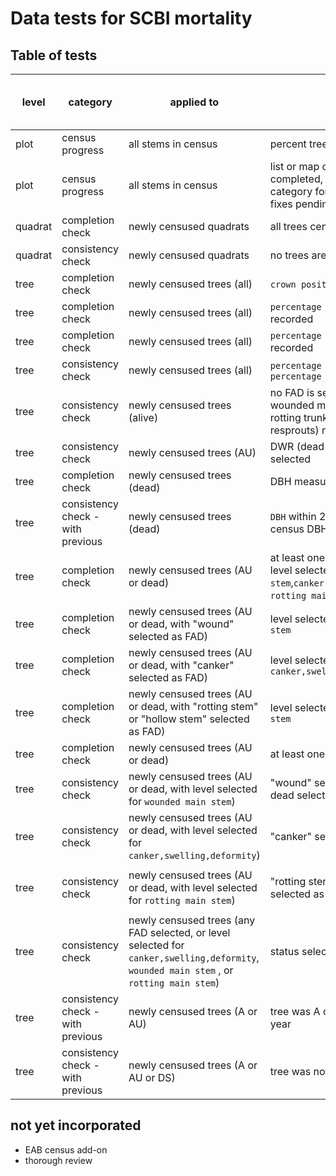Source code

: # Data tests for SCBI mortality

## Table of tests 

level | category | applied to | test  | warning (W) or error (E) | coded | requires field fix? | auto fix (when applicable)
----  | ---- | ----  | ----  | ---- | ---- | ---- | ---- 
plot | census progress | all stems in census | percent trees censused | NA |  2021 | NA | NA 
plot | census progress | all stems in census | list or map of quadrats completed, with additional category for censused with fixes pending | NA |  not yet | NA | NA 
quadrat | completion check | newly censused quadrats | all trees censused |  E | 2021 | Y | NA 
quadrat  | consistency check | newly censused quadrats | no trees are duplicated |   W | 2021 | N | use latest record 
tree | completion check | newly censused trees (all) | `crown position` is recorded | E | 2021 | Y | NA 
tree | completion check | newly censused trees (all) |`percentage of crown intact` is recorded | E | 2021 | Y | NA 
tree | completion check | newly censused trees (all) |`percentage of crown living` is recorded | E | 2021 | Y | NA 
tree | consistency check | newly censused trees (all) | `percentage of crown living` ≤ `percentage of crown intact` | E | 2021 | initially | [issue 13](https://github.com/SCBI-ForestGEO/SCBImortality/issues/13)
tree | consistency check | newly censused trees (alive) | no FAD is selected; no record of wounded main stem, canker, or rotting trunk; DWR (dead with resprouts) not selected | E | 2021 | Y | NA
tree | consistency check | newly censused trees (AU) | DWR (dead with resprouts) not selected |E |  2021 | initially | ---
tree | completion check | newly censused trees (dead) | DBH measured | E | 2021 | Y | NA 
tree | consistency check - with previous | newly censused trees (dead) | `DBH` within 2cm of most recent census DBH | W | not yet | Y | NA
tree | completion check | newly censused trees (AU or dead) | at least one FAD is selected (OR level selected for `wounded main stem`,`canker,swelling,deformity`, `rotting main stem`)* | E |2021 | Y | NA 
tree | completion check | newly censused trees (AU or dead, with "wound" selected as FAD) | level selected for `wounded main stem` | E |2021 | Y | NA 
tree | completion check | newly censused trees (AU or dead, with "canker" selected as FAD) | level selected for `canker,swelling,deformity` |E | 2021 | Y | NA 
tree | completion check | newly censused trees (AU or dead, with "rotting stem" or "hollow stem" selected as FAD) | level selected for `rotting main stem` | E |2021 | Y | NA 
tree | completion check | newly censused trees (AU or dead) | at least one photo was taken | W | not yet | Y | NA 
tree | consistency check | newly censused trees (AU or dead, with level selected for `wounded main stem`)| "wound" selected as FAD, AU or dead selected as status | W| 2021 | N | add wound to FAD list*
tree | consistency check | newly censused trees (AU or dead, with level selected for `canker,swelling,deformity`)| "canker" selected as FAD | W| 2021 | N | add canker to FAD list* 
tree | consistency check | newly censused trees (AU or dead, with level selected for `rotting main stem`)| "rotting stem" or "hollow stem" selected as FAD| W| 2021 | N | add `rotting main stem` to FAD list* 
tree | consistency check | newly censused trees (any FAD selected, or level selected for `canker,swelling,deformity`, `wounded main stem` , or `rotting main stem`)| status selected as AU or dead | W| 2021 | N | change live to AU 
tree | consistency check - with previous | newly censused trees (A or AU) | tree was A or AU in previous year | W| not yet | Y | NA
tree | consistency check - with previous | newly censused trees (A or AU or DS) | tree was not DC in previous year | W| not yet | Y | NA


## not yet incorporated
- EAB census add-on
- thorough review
───
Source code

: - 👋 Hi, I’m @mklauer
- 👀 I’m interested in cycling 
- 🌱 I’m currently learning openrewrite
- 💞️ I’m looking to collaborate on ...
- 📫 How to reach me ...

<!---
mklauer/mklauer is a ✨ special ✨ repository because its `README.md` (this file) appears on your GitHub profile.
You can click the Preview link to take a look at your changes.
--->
───
▸ **YOUR ASSIGNMENT**
Copy exactly the stretch of data above from the line with "tree | consistency check | newly censused trees (any" through the line with "- thorough review", and omit all other lines.

▸ **EXPECTED ANSWER**
tree | consistency check | newly censused trees (any FAD selected, or level selected for `canker,swelling,deformity`, `wounded main stem` , or `rotting main stem`)| status selected as AU or dead | W| 2021 | N | change live to AU 
tree | consistency check - with previous | newly censused trees (A or AU) | tree was A or AU in previous year | W| not yet | Y | NA
tree | consistency check - with previous | newly censused trees (A or AU or DS) | tree was not DC in previous year | W| not yet | Y | NA


## not yet incorporated
- EAB census add-on
- thorough review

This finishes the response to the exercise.